In LMR samples, we found other mutational signatures such as SBS18, possibly due to DNA damage by reactive oxygen species in two tumor samples (T9 and T15), SBS4, due to tobacco smoke carcinogens in three tumor samples, and SBS8, possibly due to defective homologous recombination repair in a tumor sample from a female ESCC patient (Fig. 2b).

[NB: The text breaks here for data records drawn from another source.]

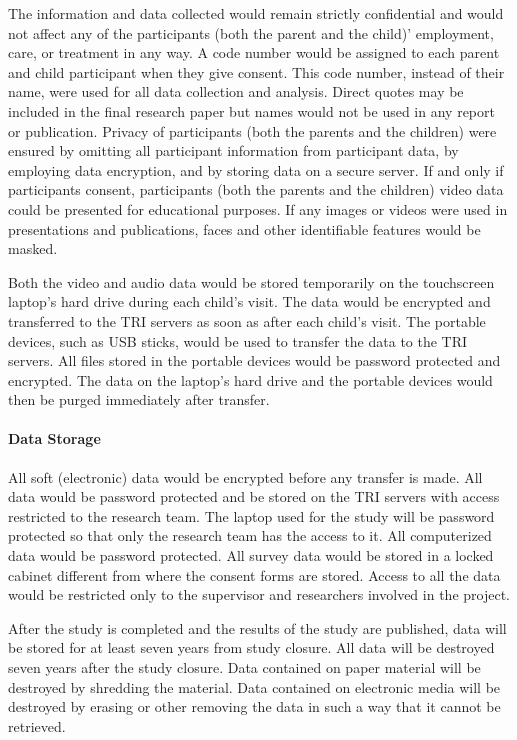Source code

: The information and data collected would remain strictly confidential and would not affect any of the participants (both the parent and the child)' employment, care, or treatment in any way. A code number would be assigned to each parent and child participant when they give consent. This code number, instead of their name, were used for all data collection and analysis. Direct quotes may be included in the final research paper but names would not be used in any report or publication. Privacy of participants (both the parents and the children) were ensured by omitting all participant information from participant data, by employing data encryption, and by storing data on a secure server.  If and only if participants consent, participants (both the parents and the children) video data could be presented for educational purposes.  If any images or videos were used in presentations and publications, faces and other identifiable features would be masked.

Both the video and audio data would be stored temporarily on the touchscreen laptop's hard drive during each child's visit. The data would be encrypted and transferred to the TRI servers as soon as after each child's visit. The portable devices, such as USB sticks, would be used to transfer the data to the TRI servers. All files stored in the portable devices would be password protected and encrypted. The data on the laptop's hard drive and the portable devices would then be purged immediately after transfer. 

\paragraph{Data Storage}
All soft (electronic) data would be encrypted before any transfer is made. All data would be password protected and be stored on the TRI servers with access restricted to the research team. The laptop used for the study will be password protected so that only the research team has the access to it. All computerized data would be password protected. All survey data would be stored in a locked cabinet different from where the consent forms are stored. Access to all the data would be restricted only to the supervisor and researchers involved in the project. 

After the study is completed and the results of the study are published, data will be stored for at least seven years from study closure. All data will be destroyed seven years after the study closure. Data contained on paper material will be destroyed by shredding the material. Data contained on electronic media will be destroyed by erasing or other removing the data in such a way that it cannot be retrieved.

SCNAs in AA ESCC genomic regions encode cancer-related genes

Our prior CGH analysis on 17 AA ESCC tumors revealed a preponderance of gains and losses in multiple chromosomal regions suggesting the involvement of a plethora of SCNAs17. In the present study, we evaluated SCNAs in an orthogonal panel of tumor samples from mostly late-stage AA patients with ESCC. Multiple regions of copy number gain and loss were observed in seven samples: T1, T5, T6, T9, T14, T16, and T19 (Fig. 3a and Supplementary Fig. S2). These SCNA-rich samples displayed on an average of 62 (ranging from 46 to 90) different chromosomal regions. Tumor samples (T1, T7, T8, and T15) with fewer copy number aberrations showed on average 15 SCNAs (ranging from 5 to 25), presenting fewer copy number aberrations. Sample T5 and T9 had a moderate number of SCNAs (Fig. 3a).

Figure 3
figure 3

SCNAs in AA ESCC genomic regions encode cancer-related genes. (a) SCNA region profiles by 1 MB were visualized using CNApp. Dark blue represents homozygous deletion (copy number 0), white represents diploid (copy number 2), red represents copy number gains (the darkest red is copy number 8). (b) SCNA region frequency plot shows the percentage of samples with gains (red), losses (blue), and no alteration (gray) across chromosomes. Arrows represent the regions that also found in the 17 AA ESCC cohort analysis. (c) Plot shows the hierarchical clustering for samples correlation by Pearson correlation. Pearson r correlation coefficient r = 1 is yellow, r =  − 1 dark navy color.

The most recurrent copy number changes along the AA ESCC genome were seen in the amplification of chromosomes 3q, 8q, 11q, and 12p (Fig. 3b). Three tumor samples (T5, T16, and T19) exhibited high-level amplification in 3q26, including WWTR1, TP63, PIK3CA, SOX2, SOX2-OT, and ZNF639 genes (Fig. 3b and Supplementary Fig. S3a, b). We also observed an extended 3q amplicon, a distinct ESCC1 feature, in 30% AA ESCC patients. The region 8q harboring the proto-oncogene MYC was amplified in T5, T14, and T16 (Fig. 3b and Supplementary Fig. S3b). One of the highly amplified regions in chromosome 11q13 encoding several critical genes, including CCND1, FGF3, FGF4, was observed in T5, T6, T14, T16, and T19 (Fig. 3b and Supplemental Fig. S3a, b). Samples T14, T19, and T6 revealed amplification on the short arm of chromosome 12, including 12p12.1 that harbors KRAS, SOX5, ARNTL2, BCAT1 (Supplementary Fig. S3b).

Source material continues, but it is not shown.